I highly recommend this setup.


----------



## kiro the avenger! (Nov 8, 2010)

Vaz from your post it sounds like your saying the vendetta is the better flyer...
But isn't the punisher S5? I which case it can't hurt the storm raven... Or is it rending?
And is it really a good idea to use guard for air support? I could bring tau along but guad are more fluffy
But would a storm raven just be better? And would a Valkyrie make a decent proxy?


----------



## Creon (Mar 5, 2009)

Storm ravens actually are worse point for point than Guard AirCorps. And Storm Ravens are significantly ugly.

I'd go with a Valkyrie with rocket pods, and build it out in a Hind Helicopter variant


----------



## Vaz (Mar 19, 2008)

kiro the avenger! said:


> Vaz from your post it sounds like your saying the vendetta is the better flyer...


It is. It can transport troops, and it can hurt Armour/MC's equally effectively. It's Point for point, the best AV - and AA in the game. It's severely undercosted, and I could see it getting at least a 40-70pt Price rise. For what a Vulture can bring in AA/AV, it just cannot match the Vendetta. That was why it was good that they didn't share FoC slots - in the 6th ed update, they became Fast Attack rather than HS; why, I have no idea, as now they are sharing FoC slots with Elysians only real effective AV; Tauros Venators and Vendetta's.

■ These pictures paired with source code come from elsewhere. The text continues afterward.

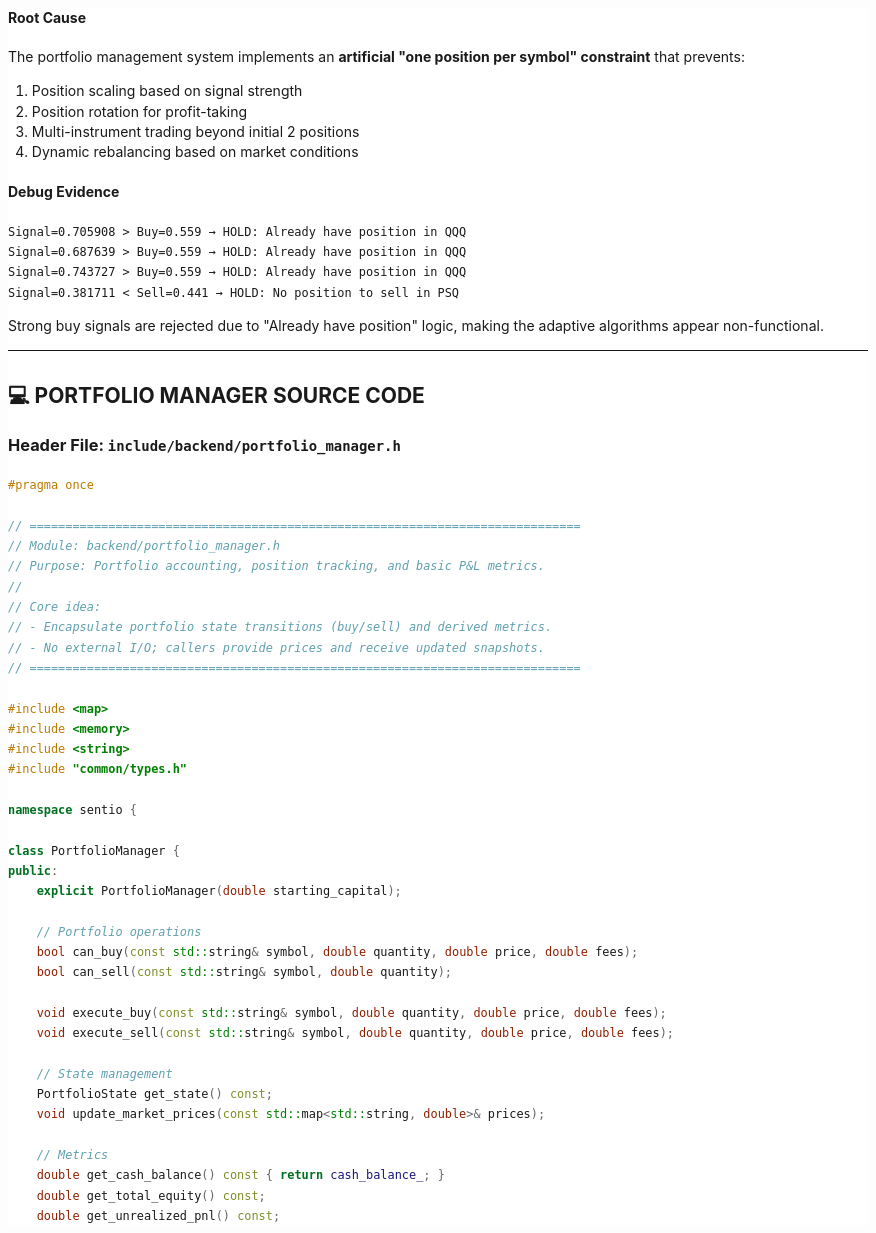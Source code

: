 #### Root Cause

The portfolio management system implements an **artificial "one position per symbol" constraint** that prevents:
1. Position scaling based on signal strength
2. Position rotation for profit-taking
3. Multi-instrument trading beyond initial 2 positions
4. Dynamic rebalancing based on market conditions

#### Debug Evidence
```
Signal=0.705908 > Buy=0.559 → HOLD: Already have position in QQQ
Signal=0.687639 > Buy=0.559 → HOLD: Already have position in QQQ
Signal=0.743727 > Buy=0.559 → HOLD: Already have position in QQQ
Signal=0.381711 < Sell=0.441 → HOLD: No position to sell in PSQ
```

Strong buy signals are rejected due to "Already have position" logic, making the adaptive algorithms appear non-functional.

---

## 💻 **PORTFOLIO MANAGER SOURCE CODE**

### Header File: `include/backend/portfolio_manager.h`

```cpp
#pragma once

// =============================================================================
// Module: backend/portfolio_manager.h
// Purpose: Portfolio accounting, position tracking, and basic P&L metrics.
//
// Core idea:
// - Encapsulate portfolio state transitions (buy/sell) and derived metrics.
// - No external I/O; callers provide prices and receive updated snapshots.
// =============================================================================

#include <map>
#include <memory>
#include <string>
#include "common/types.h"

namespace sentio {

class PortfolioManager {
public:
    explicit PortfolioManager(double starting_capital);

    // Portfolio operations
    bool can_buy(const std::string& symbol, double quantity, double price, double fees);
    bool can_sell(const std::string& symbol, double quantity);

    void execute_buy(const std::string& symbol, double quantity, double price, double fees);
    void execute_sell(const std::string& symbol, double quantity, double price, double fees);

    // State management
    PortfolioState get_state() const;
    void update_market_prices(const std::map<std::string, double>& prices);

    // Metrics
    double get_cash_balance() const { return cash_balance_; }
    double get_total_equity() const;
    double get_unrealized_pnl() const;
```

The Vulture has two "unique" set ups; the Punisher Cannons (Strafing Run, Twin Linked, very accurate; seriously, about 18 hits, and 12 wounds again T4, 15-16 wounds against T3) and 4x Multiple Rocket Pods. When I played Elysians, I had enough MRP's on my troops, so went for TL'd Punishers. Punishers got the tag as "terrible" weapons, because of the lack of AP, and despite the high RoF, were penalised by BS3 (50%); TL'd BS4 on a Punisher turns it to 89% accuracy.

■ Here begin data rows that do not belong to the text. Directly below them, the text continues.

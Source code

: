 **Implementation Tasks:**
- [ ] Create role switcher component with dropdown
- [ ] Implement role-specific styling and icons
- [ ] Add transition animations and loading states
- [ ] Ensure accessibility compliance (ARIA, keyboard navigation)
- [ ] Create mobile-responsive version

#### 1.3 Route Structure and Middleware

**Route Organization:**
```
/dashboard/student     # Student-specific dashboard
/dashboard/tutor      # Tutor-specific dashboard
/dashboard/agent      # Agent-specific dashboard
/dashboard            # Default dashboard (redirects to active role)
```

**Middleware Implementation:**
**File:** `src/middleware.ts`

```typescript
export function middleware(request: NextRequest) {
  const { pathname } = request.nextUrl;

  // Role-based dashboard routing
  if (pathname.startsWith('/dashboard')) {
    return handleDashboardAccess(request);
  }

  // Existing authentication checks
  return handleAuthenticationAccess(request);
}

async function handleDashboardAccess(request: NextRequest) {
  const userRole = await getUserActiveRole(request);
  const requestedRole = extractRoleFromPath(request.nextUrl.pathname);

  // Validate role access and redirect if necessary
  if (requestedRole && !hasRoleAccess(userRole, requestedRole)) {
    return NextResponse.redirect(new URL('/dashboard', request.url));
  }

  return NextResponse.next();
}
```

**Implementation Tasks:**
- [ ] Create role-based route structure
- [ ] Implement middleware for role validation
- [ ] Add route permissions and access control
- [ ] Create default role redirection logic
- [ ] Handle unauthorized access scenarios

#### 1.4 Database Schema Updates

> But isn't the punisher S5? I which case it can't hurt the storm raven... Or is it rending?


Nope, neither. But why would you need to hurt the Stormraven? Unless other people play with it. I seriously think that the best you could do is bring in some SM allies - a Stormtalon and Hunter are decent AA for what they bring. Of course, it won't help against an AirCav list, but then again, not many armies can. And not many people would turn up with 12 Flyers anyway.

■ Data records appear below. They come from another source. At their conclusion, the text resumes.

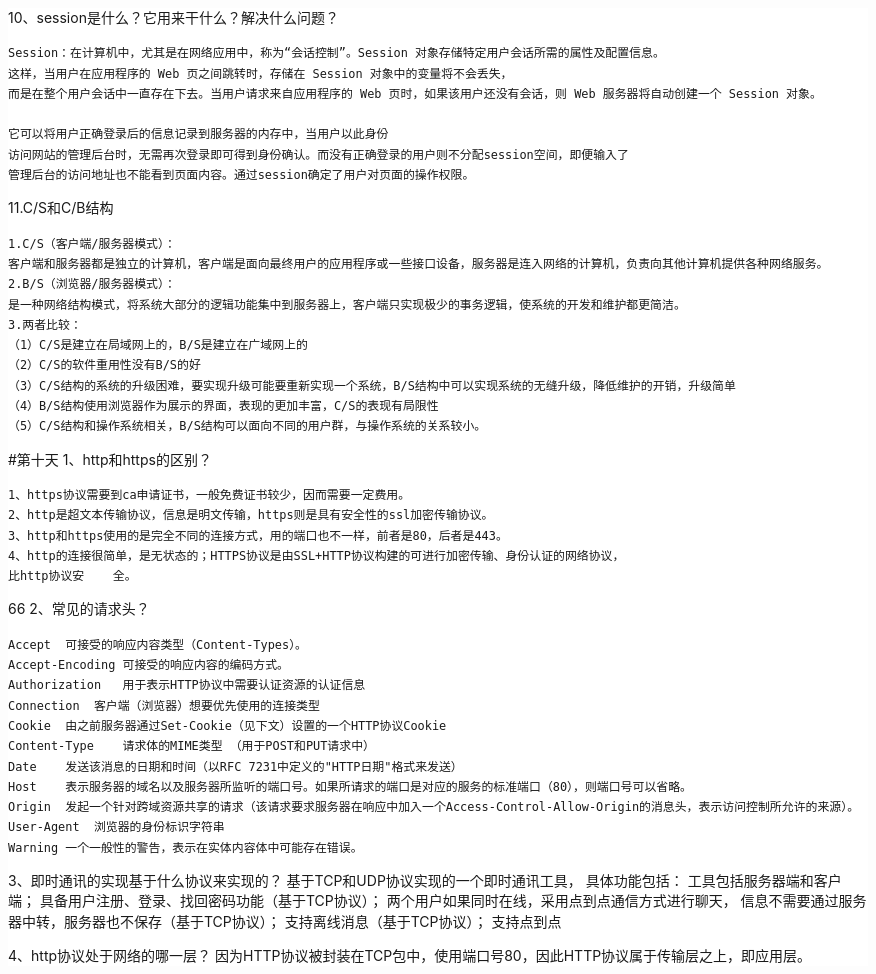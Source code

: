 10、session是什么？它用来干什么？解决什么问题？

	Session：在计算机中，尤其是在网络应用中，称为“会话控制”。Session 对象存储特定用户会话所需的属性及配置信息。
	这样，当用户在应用程序的 Web 页之间跳转时，存储在 Session 对象中的变量将不会丢失，
	而是在整个用户会话中一直存在下去。当用户请求来自应用程序的 Web 页时，如果该用户还没有会话，则 Web 服务器将自动创建一个 Session 对象。

	它可以将用户正确登录后的信息记录到服务器的内存中，当用户以此身份
	访问网站的管理后台时，无需再次登录即可得到身份确认。而没有正确登录的用户则不分配session空间，即便输入了
	管理后台的访问地址也不能看到页面内容。通过session确定了用户对页面的操作权限。

11.C/S和C/B结构 

	1.C/S（客户端/服务器模式）：
	客户端和服务器都是独立的计算机，客户端是面向最终用户的应用程序或一些接口设备，服务器是连入网络的计算机，负责向其他计算机提供各种网络服务。
	2.B/S（浏览器/服务器模式）：
	是一种网络结构模式，将系统大部分的逻辑功能集中到服务器上，客户端只实现极少的事务逻辑，使系统的开发和维护都更简洁。
	3.两者比较：
	（1）C/S是建立在局域网上的，B/S是建立在广域网上的
	（2）C/S的软件重用性没有B/S的好
	（3）C/S结构的系统的升级困难，要实现升级可能要重新实现一个系统，B/S结构中可以实现系统的无缝升级，降低维护的开销，升级简单
	（4）B/S结构使用浏览器作为展示的界面，表现的更加丰富，C/S的表现有局限性
	（5）C/S结构和操作系统相关，B/S结构可以面向不同的用户群，与操作系统的关系较小。

#第十天
1、http和https的区别？

	1、https协议需要到ca申请证书，一般免费证书较少，因而需要一定费用。
	2、http是超文本传输协议，信息是明文传输，https则是具有安全性的ssl加密传输协议。
	3、http和https使用的是完全不同的连接方式，用的端口也不一样，前者是80，后者是443。
	4、http的连接很简单，是无状态的；HTTPS协议是由SSL+HTTP协议构建的可进行加密传输、身份认证的网络协议，
	比http协议安	全。
66
2、常见的请求头？

	Accept	可接受的响应内容类型（Content-Types）。
	Accept-Encoding	可接受的响应内容的编码方式。
	Authorization	用于表示HTTP协议中需要认证资源的认证信息
	Connection	客户端（浏览器）想要优先使用的连接类型
	Cookie	由之前服务器通过Set-Cookie（见下文）设置的一个HTTP协议Cookie
	Content-Type	请求体的MIME类型 （用于POST和PUT请求中）
	Date	发送该消息的日期和时间（以RFC 7231中定义的"HTTP日期"格式来发送）
	Host	表示服务器的域名以及服务器所监听的端口号。如果所请求的端口是对应的服务的标准端口（80），则端口号可以省略。
	Origin	发起一个针对跨域资源共享的请求（该请求要求服务器在响应中加入一个Access-Control-Allow-Origin的消息头，表示访问控制所允许的来源）。
	User-Agent	浏览器的身份标识字符串
	Warning	一个一般性的警告，表示在实体内容体中可能存在错误。

3、即时通讯的实现基于什么协议来实现的？
	基于TCP和UDP协议实现的一个即时通讯工具，
	具体功能包括： 工具包括服务器端和客户端； 
		具备用户注册、登录、找回密码功能（基于TCP协议）； 两个用户如果同时在线，采用点到点通信方式进行聊天，
信息不需要通过服务器中转，服务器也不保存（基于TCP协议）； 
		支持离线消息（基于TCP协议）； 支持点到点


4、http协议处于网络的哪一层？
	因为HTTP协议被封装在TCP包中，使用端口号80，因此HTTP协议属于传输层之上，即应用层。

> And is it really a good idea to use guard for air support? I could bring tau along but guad are more fluffy
> But would a storm raven just be better? And would a Valkyrie make a decent proxy?


*Stormtalon* allied in. No need to paint it any different. Perhaps a Hunter or Stalker as well. I prefer the aesthetics of a big fuck off missile launcher, but either "work"; they do lack Interceptor.

The truth is; what do you need?

Anti-Air? Then Vendetta.

Anti-Armour? Then Vendetta.

Anything else? Pretty much any vehicle with AI weaponry works. The Punisher Vulture is capable of flanking/rear armour hitting enemy light armour, and glance it to death (18 hits = 3 glances on average). With Vulture, in any Elysian List, you get 1-3 Vultures in a squadron as a FA choice, rather than 1/slot.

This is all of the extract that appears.